[Saved data entries]
□ □ □ □ □ □ □
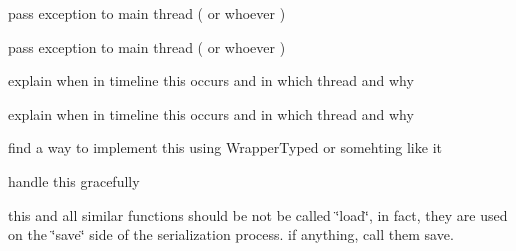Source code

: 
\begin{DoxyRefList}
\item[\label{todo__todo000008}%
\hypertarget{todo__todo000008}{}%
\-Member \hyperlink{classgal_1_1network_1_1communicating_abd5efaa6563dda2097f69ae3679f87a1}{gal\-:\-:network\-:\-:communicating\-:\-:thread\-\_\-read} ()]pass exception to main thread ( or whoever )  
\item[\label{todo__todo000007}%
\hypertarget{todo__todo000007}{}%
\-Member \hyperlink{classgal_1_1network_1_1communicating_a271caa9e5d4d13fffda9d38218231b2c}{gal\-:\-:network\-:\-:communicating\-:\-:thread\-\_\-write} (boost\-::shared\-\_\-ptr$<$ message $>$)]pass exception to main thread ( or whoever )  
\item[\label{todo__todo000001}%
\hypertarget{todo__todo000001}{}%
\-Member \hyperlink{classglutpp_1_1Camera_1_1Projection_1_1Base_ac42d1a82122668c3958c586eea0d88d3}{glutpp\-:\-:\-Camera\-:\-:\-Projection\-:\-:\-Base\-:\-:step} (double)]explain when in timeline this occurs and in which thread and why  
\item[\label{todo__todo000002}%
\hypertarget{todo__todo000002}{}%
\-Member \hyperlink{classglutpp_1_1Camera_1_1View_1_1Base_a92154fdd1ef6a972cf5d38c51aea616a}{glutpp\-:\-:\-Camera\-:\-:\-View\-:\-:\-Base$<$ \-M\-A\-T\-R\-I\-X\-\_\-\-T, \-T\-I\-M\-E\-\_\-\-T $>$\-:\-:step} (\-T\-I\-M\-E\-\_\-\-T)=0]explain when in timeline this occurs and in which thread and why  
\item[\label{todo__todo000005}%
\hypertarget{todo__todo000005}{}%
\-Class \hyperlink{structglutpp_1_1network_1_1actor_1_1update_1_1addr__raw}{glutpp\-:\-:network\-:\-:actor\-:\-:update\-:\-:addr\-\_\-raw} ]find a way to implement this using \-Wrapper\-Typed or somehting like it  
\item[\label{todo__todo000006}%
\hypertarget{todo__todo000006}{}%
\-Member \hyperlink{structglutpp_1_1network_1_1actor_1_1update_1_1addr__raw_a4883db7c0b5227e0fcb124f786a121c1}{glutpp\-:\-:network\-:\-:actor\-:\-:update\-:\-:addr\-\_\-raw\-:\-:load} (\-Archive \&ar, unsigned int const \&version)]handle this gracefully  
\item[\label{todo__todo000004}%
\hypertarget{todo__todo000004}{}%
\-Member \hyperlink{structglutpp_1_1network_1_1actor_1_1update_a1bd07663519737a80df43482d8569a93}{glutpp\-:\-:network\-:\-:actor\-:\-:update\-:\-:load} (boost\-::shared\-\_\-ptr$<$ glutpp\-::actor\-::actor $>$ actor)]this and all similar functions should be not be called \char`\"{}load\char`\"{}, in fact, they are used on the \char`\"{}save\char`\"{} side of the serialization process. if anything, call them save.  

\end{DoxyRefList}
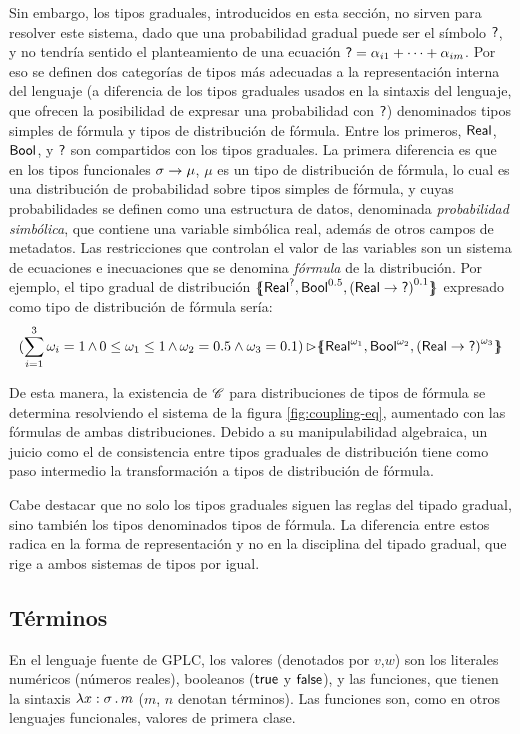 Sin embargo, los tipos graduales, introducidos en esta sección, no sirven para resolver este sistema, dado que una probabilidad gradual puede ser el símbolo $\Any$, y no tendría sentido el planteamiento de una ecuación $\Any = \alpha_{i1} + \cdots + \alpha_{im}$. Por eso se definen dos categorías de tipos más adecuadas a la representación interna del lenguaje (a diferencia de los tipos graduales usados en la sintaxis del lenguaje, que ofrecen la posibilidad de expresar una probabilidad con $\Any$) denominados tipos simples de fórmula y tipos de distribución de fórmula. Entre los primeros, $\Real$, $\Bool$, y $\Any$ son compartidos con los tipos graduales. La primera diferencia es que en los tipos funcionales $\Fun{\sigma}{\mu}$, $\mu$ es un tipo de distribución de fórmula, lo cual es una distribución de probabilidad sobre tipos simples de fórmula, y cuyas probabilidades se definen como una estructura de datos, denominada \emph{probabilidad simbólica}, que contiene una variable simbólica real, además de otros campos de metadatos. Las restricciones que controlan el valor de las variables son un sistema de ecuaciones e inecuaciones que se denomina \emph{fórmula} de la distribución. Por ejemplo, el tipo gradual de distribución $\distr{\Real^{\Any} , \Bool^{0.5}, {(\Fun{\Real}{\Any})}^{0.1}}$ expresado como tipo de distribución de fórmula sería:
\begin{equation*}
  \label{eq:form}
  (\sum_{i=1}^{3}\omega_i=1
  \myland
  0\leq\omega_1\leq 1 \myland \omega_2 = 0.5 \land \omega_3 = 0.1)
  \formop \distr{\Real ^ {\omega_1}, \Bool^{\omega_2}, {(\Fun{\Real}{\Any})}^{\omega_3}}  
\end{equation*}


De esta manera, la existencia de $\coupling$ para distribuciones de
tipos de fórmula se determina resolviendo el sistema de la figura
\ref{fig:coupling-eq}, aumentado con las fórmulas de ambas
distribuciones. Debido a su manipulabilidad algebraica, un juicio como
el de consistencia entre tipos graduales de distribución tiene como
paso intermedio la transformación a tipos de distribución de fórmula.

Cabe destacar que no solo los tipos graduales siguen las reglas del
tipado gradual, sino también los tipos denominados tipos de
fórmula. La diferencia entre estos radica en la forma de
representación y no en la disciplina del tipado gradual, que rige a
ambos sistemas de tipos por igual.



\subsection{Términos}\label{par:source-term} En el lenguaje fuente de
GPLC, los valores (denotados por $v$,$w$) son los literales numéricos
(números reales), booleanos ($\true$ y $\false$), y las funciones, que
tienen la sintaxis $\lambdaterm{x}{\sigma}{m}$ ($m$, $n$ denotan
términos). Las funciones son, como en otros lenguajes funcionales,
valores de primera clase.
□ □ □ □ □ □ □
Working from the records above, find how many lines contain the string "exception" and answer with the bare number.

2